Instructions to follow ▸ Set down each entry below exactly as it stands.

______________________________

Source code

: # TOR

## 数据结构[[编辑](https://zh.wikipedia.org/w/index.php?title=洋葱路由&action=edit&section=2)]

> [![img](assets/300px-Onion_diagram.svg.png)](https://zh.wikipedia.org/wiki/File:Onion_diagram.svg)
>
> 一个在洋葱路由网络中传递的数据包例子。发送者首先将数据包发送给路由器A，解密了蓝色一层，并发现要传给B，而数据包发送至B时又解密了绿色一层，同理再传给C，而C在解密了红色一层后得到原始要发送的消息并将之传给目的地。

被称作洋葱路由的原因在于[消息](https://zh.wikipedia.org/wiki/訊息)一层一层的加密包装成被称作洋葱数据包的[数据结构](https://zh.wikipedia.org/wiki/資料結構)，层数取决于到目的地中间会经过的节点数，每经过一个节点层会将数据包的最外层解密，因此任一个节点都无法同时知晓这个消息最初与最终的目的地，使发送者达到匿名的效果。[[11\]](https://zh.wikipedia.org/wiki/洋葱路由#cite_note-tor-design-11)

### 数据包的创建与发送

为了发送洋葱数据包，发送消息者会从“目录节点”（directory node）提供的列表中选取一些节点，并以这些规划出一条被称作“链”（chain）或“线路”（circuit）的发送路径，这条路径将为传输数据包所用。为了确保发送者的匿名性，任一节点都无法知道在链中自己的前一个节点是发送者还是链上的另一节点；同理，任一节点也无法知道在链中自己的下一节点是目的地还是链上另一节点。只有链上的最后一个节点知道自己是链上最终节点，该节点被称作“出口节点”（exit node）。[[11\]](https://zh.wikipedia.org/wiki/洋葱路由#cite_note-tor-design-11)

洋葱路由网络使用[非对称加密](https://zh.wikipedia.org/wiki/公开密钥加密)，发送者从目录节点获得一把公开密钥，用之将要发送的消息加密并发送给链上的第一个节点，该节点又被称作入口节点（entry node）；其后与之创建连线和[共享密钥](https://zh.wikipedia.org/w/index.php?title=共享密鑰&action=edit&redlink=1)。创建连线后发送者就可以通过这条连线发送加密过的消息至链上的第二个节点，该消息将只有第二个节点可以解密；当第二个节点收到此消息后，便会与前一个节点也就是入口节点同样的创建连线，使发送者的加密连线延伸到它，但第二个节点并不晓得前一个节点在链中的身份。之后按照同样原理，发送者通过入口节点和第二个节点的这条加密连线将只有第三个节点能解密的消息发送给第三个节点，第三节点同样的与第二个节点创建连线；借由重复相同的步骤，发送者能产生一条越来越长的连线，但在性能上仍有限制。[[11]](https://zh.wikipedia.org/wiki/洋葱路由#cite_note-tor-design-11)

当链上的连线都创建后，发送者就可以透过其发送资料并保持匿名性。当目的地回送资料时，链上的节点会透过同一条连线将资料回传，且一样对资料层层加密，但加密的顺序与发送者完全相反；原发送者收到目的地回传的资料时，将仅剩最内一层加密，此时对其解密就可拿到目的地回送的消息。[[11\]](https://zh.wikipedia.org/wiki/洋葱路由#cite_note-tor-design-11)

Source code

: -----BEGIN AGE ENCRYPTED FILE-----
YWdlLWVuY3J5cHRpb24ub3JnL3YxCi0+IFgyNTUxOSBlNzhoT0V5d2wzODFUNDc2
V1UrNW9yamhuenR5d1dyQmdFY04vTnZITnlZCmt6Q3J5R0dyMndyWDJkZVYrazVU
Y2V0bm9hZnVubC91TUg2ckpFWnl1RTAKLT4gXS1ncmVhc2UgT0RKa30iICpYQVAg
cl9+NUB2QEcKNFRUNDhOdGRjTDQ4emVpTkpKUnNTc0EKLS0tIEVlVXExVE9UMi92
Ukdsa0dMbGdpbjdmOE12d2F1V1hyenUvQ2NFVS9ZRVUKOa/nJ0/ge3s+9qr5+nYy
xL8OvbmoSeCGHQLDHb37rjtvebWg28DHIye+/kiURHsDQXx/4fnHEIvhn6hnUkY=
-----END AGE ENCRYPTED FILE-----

______________________________

Response to the task ▸
Source code

: # TOR

## 数据结构[[编辑](https://zh.wikipedia.org/w/index.php?title=洋葱路由&action=edit&section=2)]

> [![img](assets/300px-Onion_diagram.svg.png)](https://zh.wikipedia.org/wiki/File:Onion_diagram.svg)
>
> 一个在洋葱路由网络中传递的数据包例子。发送者首先将数据包发送给路由器A，解密了蓝色一层，并发现要传给B，而数据包发送至B时又解密了绿色一层，同理再传给C，而C在解密了红色一层后得到原始要发送的消息并将之传给目的地。

被称作洋葱路由的原因在于[消息](https://zh.wikipedia.org/wiki/訊息)一层一层的加密包装成被称作洋葱数据包的[数据结构](https://zh.wikipedia.org/wiki/資料結構)，层数取决于到目的地中间会经过的节点数，每经过一个节点层会将数据包的最外层解密，因此任一个节点都无法同时知晓这个消息最初与最终的目的地，使发送者达到匿名的效果。[[11\]](https://zh.wikipedia.org/wiki/洋葱路由#cite_note-tor-design-11)

### 数据包的创建与发送

为了发送洋葱数据包，发送消息者会从“目录节点”（directory node）提供的列表中选取一些节点，并以这些规划出一条被称作“链”（chain）或“线路”（circuit）的发送路径，这条路径将为传输数据包所用。为了确保发送者的匿名性，任一节点都无法知道在链中自己的前一个节点是发送者还是链上的另一节点；同理，任一节点也无法知道在链中自己的下一节点是目的地还是链上另一节点。只有链上的最后一个节点知道自己是链上最终节点，该节点被称作“出口节点”（exit node）。[[11\]](https://zh.wikipedia.org/wiki/洋葱路由#cite_note-tor-design-11)

洋葱路由网络使用[非对称加密](https://zh.wikipedia.org/wiki/公开密钥加密)，发送者从目录节点获得一把公开密钥，用之将要发送的消息加密并发送给链上的第一个节点，该节点又被称作入口节点（entry node）；其后与之创建连线和[共享密钥](https://zh.wikipedia.org/w/index.php?title=共享密鑰&action=edit&redlink=1)。创建连线后发送者就可以通过这条连线发送加密过的消息至链上的第二个节点，该消息将只有第二个节点可以解密；当第二个节点收到此消息后，便会与前一个节点也就是入口节点同样的创建连线，使发送者的加密连线延伸到它，但第二个节点并不晓得前一个节点在链中的身份。之后按照同样原理，发送者通过入口节点和第二个节点的这条加密连线将只有第三个节点能解密的消息发送给第三个节点，第三节点同样的与第二个节点创建连线；借由重复相同的步骤，发送者能产生一条越来越长的连线，但在性能上仍有限制。[[11]](https://zh.wikipedia.org/wiki/洋葱路由#cite_note-tor-design-11)

当链上的连线都创建后，发送者就可以透过其发送资料并保持匿名性。当目的地回送资料时，链上的节点会透过同一条连线将资料回传，且一样对资料层层加密，但加密的顺序与发送者完全相反；原发送者收到目的地回传的资料时，将仅剩最内一层加密，此时对其解密就可拿到目的地回送的消息。[[11\]](https://zh.wikipedia.org/wiki/洋葱路由#cite_note-tor-design-11)

Source code

: -----BEGIN AGE ENCRYPTED FILE-----
YWdlLWVuY3J5cHRpb24ub3JnL3YxCi0+IFgyNTUxOSBlNzhoT0V5d2wzODFUNDc2
V1UrNW9yamhuenR5d1dyQmdFY04vTnZITnlZCmt6Q3J5R0dyMndyWDJkZVYrazVU
Y2V0bm9hZnVubC91TUg2ckpFWnl1RTAKLT4gXS1ncmVhc2UgT0RKa30iICpYQVAg
cl9+NUB2QEcKNFRUNDhOdGRjTDQ4emVpTkpKUnNTc0EKLS0tIEVlVXExVE9UMi92
Ukdsa0dMbGdpbjdmOE12d2F1V1hyenUvQ2NFVS9ZRVUKOa/nJ0/ge3s+9qr5+nYy
xL8OvbmoSeCGHQLDHb37rjtvebWg28DHIye+/kiURHsDQXx/4fnHEIvhn6hnUkY=
-----END AGE ENCRYPTED FILE-----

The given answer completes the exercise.